--- START ---
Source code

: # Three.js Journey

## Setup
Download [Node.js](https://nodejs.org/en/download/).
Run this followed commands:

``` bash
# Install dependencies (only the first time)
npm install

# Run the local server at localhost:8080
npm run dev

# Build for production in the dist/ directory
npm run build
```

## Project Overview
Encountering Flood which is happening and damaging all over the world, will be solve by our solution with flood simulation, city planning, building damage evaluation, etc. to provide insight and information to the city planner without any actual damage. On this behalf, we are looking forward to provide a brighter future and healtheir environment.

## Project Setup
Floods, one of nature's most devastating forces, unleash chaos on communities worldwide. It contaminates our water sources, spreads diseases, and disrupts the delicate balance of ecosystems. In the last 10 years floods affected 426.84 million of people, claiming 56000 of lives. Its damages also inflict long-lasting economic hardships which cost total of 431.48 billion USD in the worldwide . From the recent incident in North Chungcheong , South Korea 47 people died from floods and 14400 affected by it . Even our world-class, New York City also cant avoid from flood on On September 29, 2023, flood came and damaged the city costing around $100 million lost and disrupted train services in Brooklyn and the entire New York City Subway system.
--- END ---
### Requirement:
Retype every line up to and including the one that contains "## Project Setup", beginning at the first line of the records, with no edits.

### Exercise response:
Source code

: # Three.js Journey

## Setup
Download [Node.js](https://nodejs.org/en/download/).
Run this followed commands:

``` bash
# Install dependencies (only the first time)
npm install

# Run the local server at localhost:8080
npm run dev

# Build for production in the dist/ directory
npm run build
```

## Project Overview
Encountering Flood which is happening and damaging all over the world, will be solve by our solution with flood simulation, city planning, building damage evaluation, etc. to provide insight and information to the city planner without any actual damage. On this behalf, we are looking forward to provide a brighter future and healtheir environment.

## Project Setup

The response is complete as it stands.